[[ The data open ]]

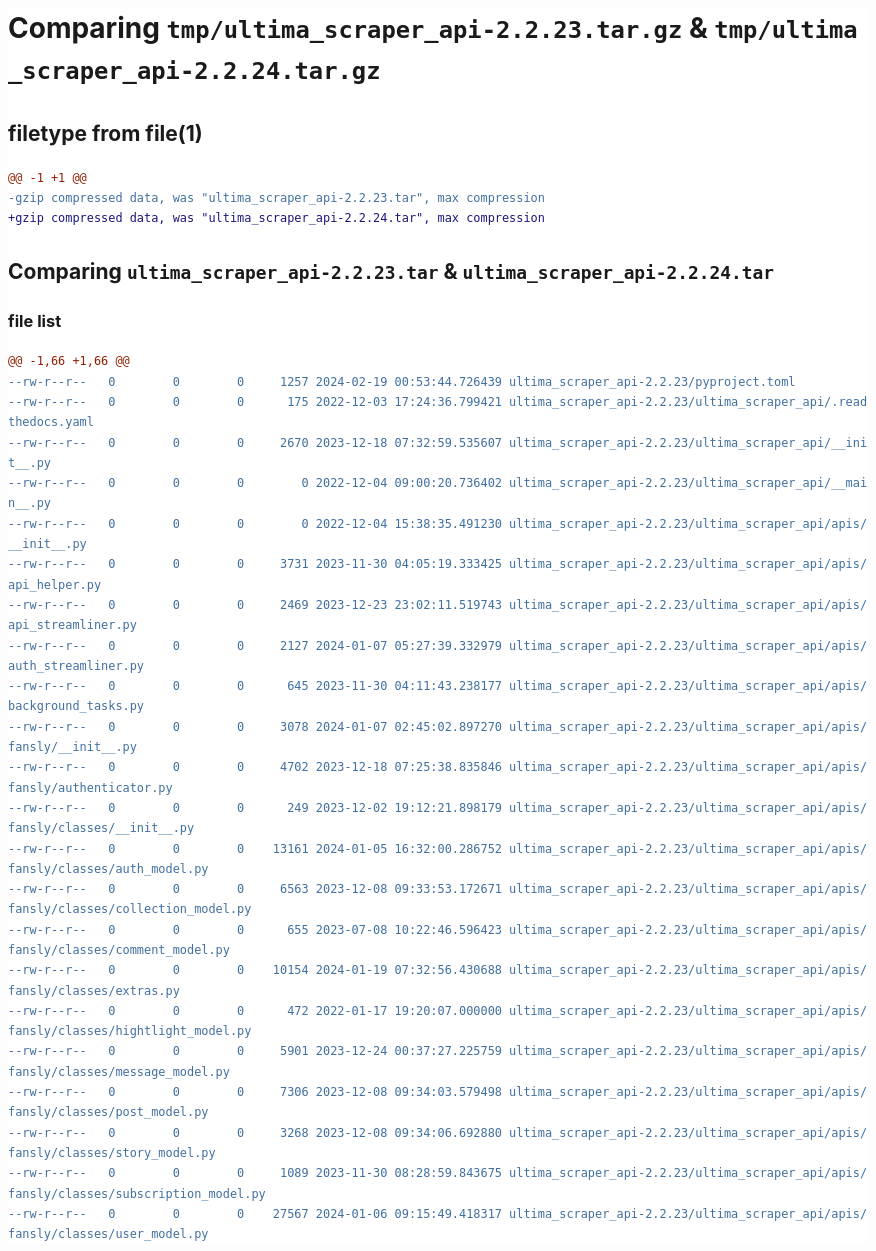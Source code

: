 # Comparing `tmp/ultima_scraper_api-2.2.23.tar.gz` & `tmp/ultima_scraper_api-2.2.24.tar.gz`

## filetype from file(1)

```diff
@@ -1 +1 @@
-gzip compressed data, was "ultima_scraper_api-2.2.23.tar", max compression
+gzip compressed data, was "ultima_scraper_api-2.2.24.tar", max compression
```

## Comparing `ultima_scraper_api-2.2.23.tar` & `ultima_scraper_api-2.2.24.tar`

### file list

```diff
@@ -1,66 +1,66 @@
--rw-r--r--   0        0        0     1257 2024-02-19 00:53:44.726439 ultima_scraper_api-2.2.23/pyproject.toml
--rw-r--r--   0        0        0      175 2022-12-03 17:24:36.799421 ultima_scraper_api-2.2.23/ultima_scraper_api/.readthedocs.yaml
--rw-r--r--   0        0        0     2670 2023-12-18 07:32:59.535607 ultima_scraper_api-2.2.23/ultima_scraper_api/__init__.py
--rw-r--r--   0        0        0        0 2022-12-04 09:00:20.736402 ultima_scraper_api-2.2.23/ultima_scraper_api/__main__.py
--rw-r--r--   0        0        0        0 2022-12-04 15:38:35.491230 ultima_scraper_api-2.2.23/ultima_scraper_api/apis/__init__.py
--rw-r--r--   0        0        0     3731 2023-11-30 04:05:19.333425 ultima_scraper_api-2.2.23/ultima_scraper_api/apis/api_helper.py
--rw-r--r--   0        0        0     2469 2023-12-23 23:02:11.519743 ultima_scraper_api-2.2.23/ultima_scraper_api/apis/api_streamliner.py
--rw-r--r--   0        0        0     2127 2024-01-07 05:27:39.332979 ultima_scraper_api-2.2.23/ultima_scraper_api/apis/auth_streamliner.py
--rw-r--r--   0        0        0      645 2023-11-30 04:11:43.238177 ultima_scraper_api-2.2.23/ultima_scraper_api/apis/background_tasks.py
--rw-r--r--   0        0        0     3078 2024-01-07 02:45:02.897270 ultima_scraper_api-2.2.23/ultima_scraper_api/apis/fansly/__init__.py
--rw-r--r--   0        0        0     4702 2023-12-18 07:25:38.835846 ultima_scraper_api-2.2.23/ultima_scraper_api/apis/fansly/authenticator.py
--rw-r--r--   0        0        0      249 2023-12-02 19:12:21.898179 ultima_scraper_api-2.2.23/ultima_scraper_api/apis/fansly/classes/__init__.py
--rw-r--r--   0        0        0    13161 2024-01-05 16:32:00.286752 ultima_scraper_api-2.2.23/ultima_scraper_api/apis/fansly/classes/auth_model.py
--rw-r--r--   0        0        0     6563 2023-12-08 09:33:53.172671 ultima_scraper_api-2.2.23/ultima_scraper_api/apis/fansly/classes/collection_model.py
--rw-r--r--   0        0        0      655 2023-07-08 10:22:46.596423 ultima_scraper_api-2.2.23/ultima_scraper_api/apis/fansly/classes/comment_model.py
--rw-r--r--   0        0        0    10154 2024-01-19 07:32:56.430688 ultima_scraper_api-2.2.23/ultima_scraper_api/apis/fansly/classes/extras.py
--rw-r--r--   0        0        0      472 2022-01-17 19:20:07.000000 ultima_scraper_api-2.2.23/ultima_scraper_api/apis/fansly/classes/hightlight_model.py
--rw-r--r--   0        0        0     5901 2023-12-24 00:37:27.225759 ultima_scraper_api-2.2.23/ultima_scraper_api/apis/fansly/classes/message_model.py
--rw-r--r--   0        0        0     7306 2023-12-08 09:34:03.579498 ultima_scraper_api-2.2.23/ultima_scraper_api/apis/fansly/classes/post_model.py
--rw-r--r--   0        0        0     3268 2023-12-08 09:34:06.692880 ultima_scraper_api-2.2.23/ultima_scraper_api/apis/fansly/classes/story_model.py
--rw-r--r--   0        0        0     1089 2023-11-30 08:28:59.843675 ultima_scraper_api-2.2.23/ultima_scraper_api/apis/fansly/classes/subscription_model.py
--rw-r--r--   0        0        0    27567 2024-01-06 09:15:49.418317 ultima_scraper_api-2.2.23/ultima_scraper_api/apis/fansly/classes/user_model.py
```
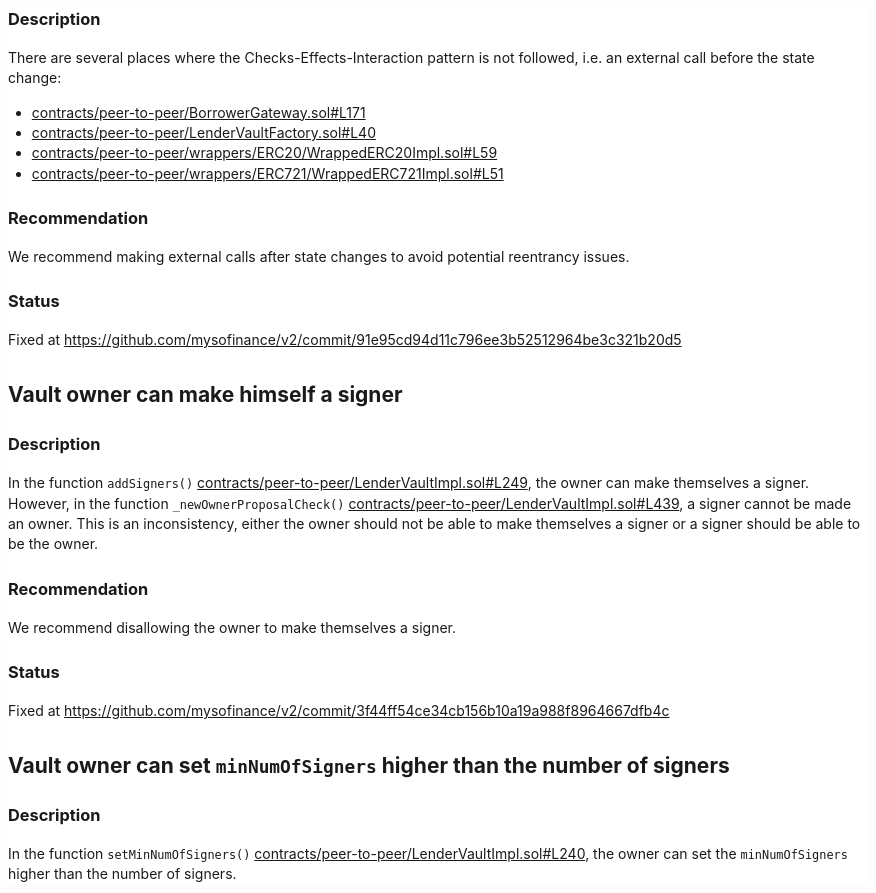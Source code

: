 ### Description

There are several places where the Checks-Effects-Interaction pattern is not followed, i.e. an external call before the state change:

- [contracts/peer-to-peer/BorrowerGateway.sol#L171](https://github.com/mysofinance/v2/blob/c0536c1ad650805bdf5d68390de0434eb570e694/contracts/peer-to-peer/BorrowerGateway.sol#L171)
- [contracts/peer-to-peer/LenderVaultFactory.sol#L40](https://github.com/mysofinance/v2/blob/c0536c1ad650805bdf5d68390de0434eb570e694/contracts/peer-to-peer/LenderVaultFactory.sol#L40)
- [contracts/peer-to-peer/wrappers/ERC20/WrappedERC20Impl.sol#L59](https://github.com/mysofinance/v2/blob/c0536c1ad650805bdf5d68390de0434eb570e694/contracts/peer-to-peer/wrappers/ERC20/WrappedERC20Impl.sol#L59)
- [contracts/peer-to-peer/wrappers/ERC721/WrappedERC721Impl.sol#L51](https://github.com/mysofinance/v2/blob/c0536c1ad650805bdf5d68390de0434eb570e694/contracts/peer-to-peer/wrappers/ERC721/WrappedERC721Impl.sol#L51)

### Recommendation

We recommend making external calls after state changes to avoid potential reentrancy issues.

### Status

Fixed at <https://github.com/mysofinance/v2/commit/91e95cd94d11c796ee3b52512964be3c321b20d5>

## Vault owner can make himself a signer

### Description

In the function `addSigners()` [contracts/peer-to-peer/LenderVaultImpl.sol#L249](https://github.com/mysofinance/v2/blob/c0536c1ad650805bdf5d68390de0434eb570e694/contracts/peer-to-peer/LenderVaultImpl.sol#L249), the owner can make themselves a signer. However, in the function `_newOwnerProposalCheck()` [contracts/peer-to-peer/LenderVaultImpl.sol#L439](https://github.com/mysofinance/v2/blob/c0536c1ad650805bdf5d68390de0434eb570e694/contracts/peer-to-peer/LenderVaultImpl.sol#L439), a signer cannot be made an owner. This is an inconsistency, either the owner should not be able to make themselves a signer or a signer should be able to be the owner.

### Recommendation

We recommend disallowing the owner to make themselves a signer.

### Status

Fixed at <https://github.com/mysofinance/v2/commit/3f44ff54ce34cb156b10a19a988f8964667dfb4c>

## Vault owner can set `minNumOfSigners` higher than the number of signers

### Description

In the function `setMinNumOfSigners()` [contracts/peer-to-peer/LenderVaultImpl.sol#L240](https://github.com/mysofinance/v2/blob/c0536c1ad650805bdf5d68390de0434eb570e694/contracts/peer-to-peer/LenderVaultImpl.sol#L240), the owner can set the `minNumOfSigners` higher than the number of signers.
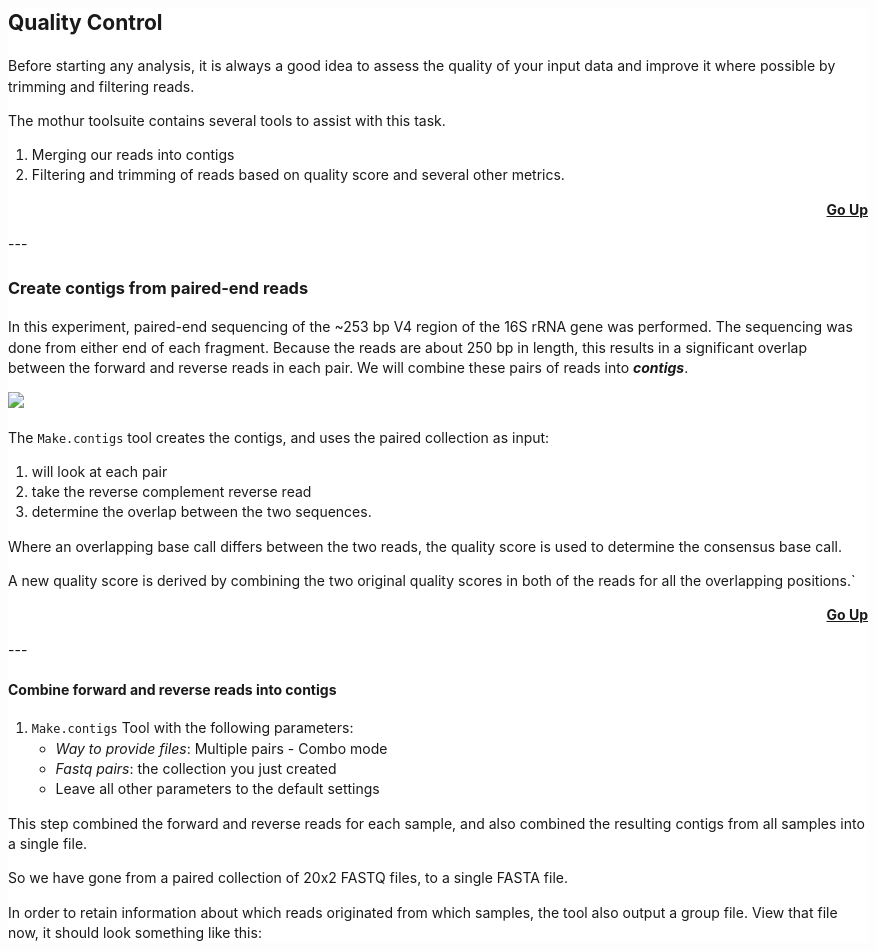 ## Quality Control
Before starting any analysis, 
it is always a good idea to assess the quality of your input data and improve it where possible by trimming and filtering reads. 

The mothur toolsuite contains several tools to assist with this task. 

1. Merging our reads into contigs
2. Filtering and trimming of reads based on quality score and several other metrics.

<p style="text-align:right"><a href="{{site.url}}{{page.url}}"><strong>Go Up</strong><span class="fa fa-fw fa-arrow-up"></span></a></p>
---

### Create contigs from paired-end reads

In this experiment, paired-end sequencing of the ~253 bp V4 region of the 16S rRNA gene was performed. 
The sequencing was done from either end of each fragment. Because the reads are about 250 bp in length, 
this results in a significant overlap between the forward and reverse reads in each pair. 
We will combine these pairs of reads into ***contigs***.

![]({{site.url}}/images/16S_merge_contigs.png)


The `Make.contigs` tool creates the contigs, and uses the paired collection as input: 
1. will look at each pair
2. take the reverse complement reverse read
3. determine the overlap between the two sequences. 

Where an overlapping base call differs between the two reads, 
the quality score is used to determine the consensus base call. 

A new quality score is derived by combining the two original quality scores in both of the reads for all the overlapping positions.`

<p style="text-align:right"><a href="{{site.url}}{{page.url}}"><strong>Go Up</strong><span class="fa fa-fw fa-arrow-up"></span></a></p>
---

#### Combine forward and reverse reads into contigs

1. `Make.contigs` Tool with the following parameters:
   - *Way to provide files*: Multiple pairs - Combo mode 
   - *Fastq pairs*: the collection you just created 
   - Leave all other parameters to the default settings

This step combined the forward and reverse reads for each sample, 
and also combined the resulting contigs from all samples into a single file. 

So we have gone from a paired collection of 20x2 FASTQ files, to a single FASTA file. 

In order to retain information about which reads originated from which samples, 
the tool also output a group file. View that file now, it should look something like this:
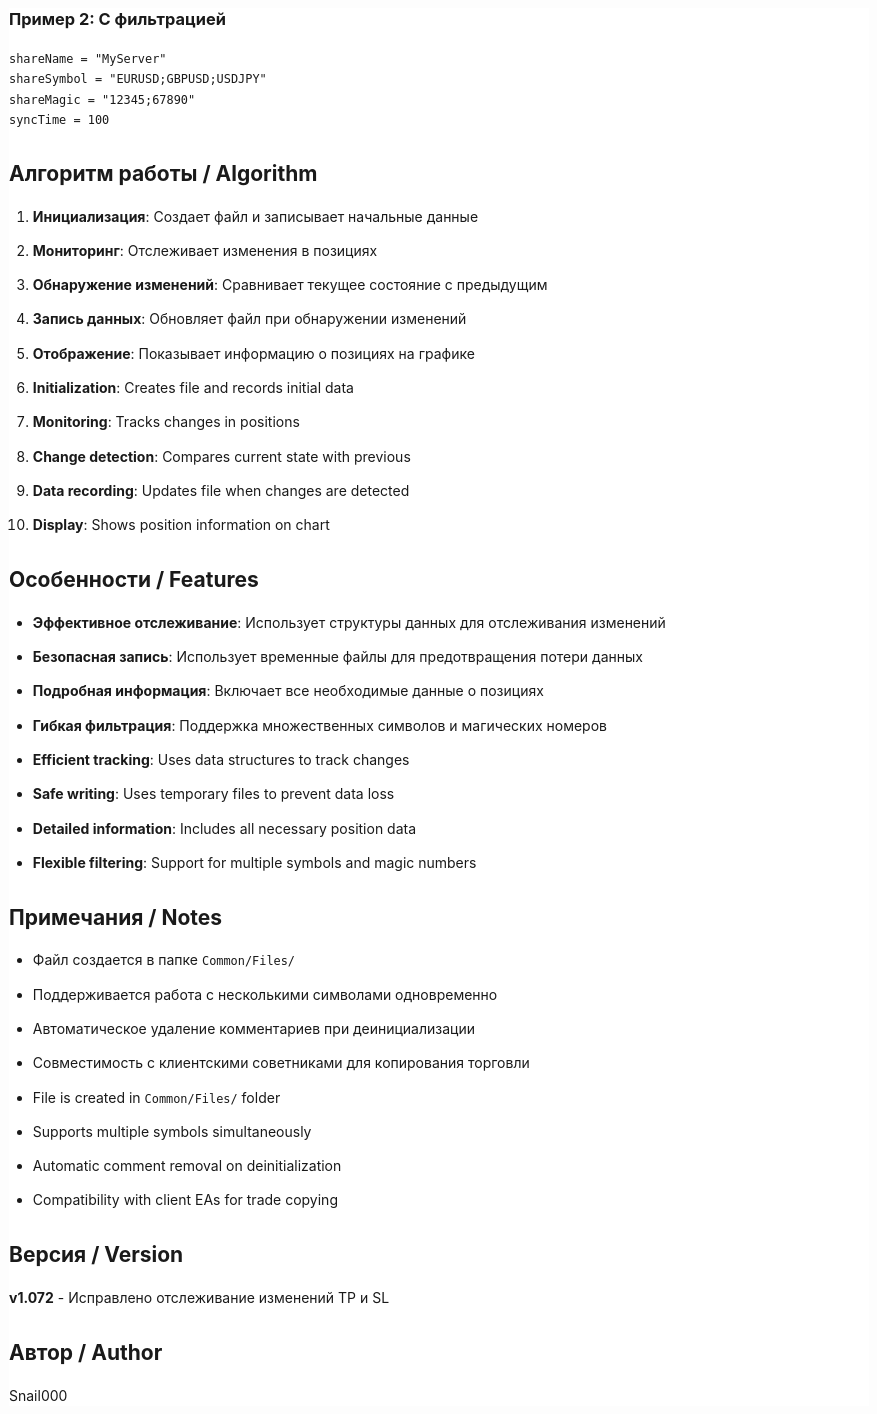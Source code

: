 ### Пример 2: С фильтрацией
```
shareName = "MyServer"
shareSymbol = "EURUSD;GBPUSD;USDJPY"
shareMagic = "12345;67890"
syncTime = 100
```

## Алгоритм работы / Algorithm

1. **Инициализация**: Создает файл и записывает начальные данные
2. **Мониторинг**: Отслеживает изменения в позициях
3. **Обнаружение изменений**: Сравнивает текущее состояние с предыдущим
4. **Запись данных**: Обновляет файл при обнаружении изменений
5. **Отображение**: Показывает информацию о позициях на графике

1. **Initialization**: Creates file and records initial data
2. **Monitoring**: Tracks changes in positions
3. **Change detection**: Compares current state with previous
4. **Data recording**: Updates file when changes are detected
5. **Display**: Shows position information on chart

## Особенности / Features

- **Эффективное отслеживание**: Использует структуры данных для отслеживания изменений
- **Безопасная запись**: Использует временные файлы для предотвращения потери данных
- **Подробная информация**: Включает все необходимые данные о позициях
- **Гибкая фильтрация**: Поддержка множественных символов и магических номеров

- **Efficient tracking**: Uses data structures to track changes
- **Safe writing**: Uses temporary files to prevent data loss
- **Detailed information**: Includes all necessary position data
- **Flexible filtering**: Support for multiple symbols and magic numbers

## Примечания / Notes

- Файл создается в папке `Common/Files/`
- Поддерживается работа с несколькими символами одновременно
- Автоматическое удаление комментариев при деинициализации
- Совместимость с клиентскими советниками для копирования торговли

- File is created in `Common/Files/` folder
- Supports multiple symbols simultaneously
- Automatic comment removal on deinitialization
- Compatibility with client EAs for trade copying

## Версия / Version

**v1.072** - Исправлено отслеживание изменений TP и SL

## Автор / Author

Snail000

[[ The data closed ]]

#### Work item:
Each line between the one holding "1. will look at each pair" and the one holding "2. **Мониторинг**: Отслеживает", inclusive, should be copied exactly as it appears above, and pictures should be omitted.

#### Output below:
1. will look at each pair
2. take the reverse complement reverse read
3. determine the overlap between the two sequences. 

Where an overlapping base call differs between the two reads, 
the quality score is used to determine the consensus base call. 

A new quality score is derived by combining the two original quality scores in both of the reads for all the overlapping positions.`

<p style="text-align:right"><a href="{{site.url}}{{page.url}}"><strong>Go Up</strong><span class="fa fa-fw fa-arrow-up"></span></a></p>
---

#### Combine forward and reverse reads into contigs

1. `Make.contigs` Tool with the following parameters:
   - *Way to provide files*: Multiple pairs - Combo mode 
   - *Fastq pairs*: the collection you just created 
   - Leave all other parameters to the default settings

This step combined the forward and reverse reads for each sample, 
and also combined the resulting contigs from all samples into a single file. 

So we have gone from a paired collection of 20x2 FASTQ files, to a single FASTA file. 

In order to retain information about which reads originated from which samples, 
the tool also output a group file. View that file now, it should look something like this:
Source code

: ### Пример 2: С фильтрацией
```
shareName = "MyServer"
shareSymbol = "EURUSD;GBPUSD;USDJPY"
shareMagic = "12345;67890"
syncTime = 100
```

## Алгоритм работы / Algorithm

1. **Инициализация**: Создает файл и записывает начальные данные
2. **Мониторинг**: Отслеживает изменения в позициях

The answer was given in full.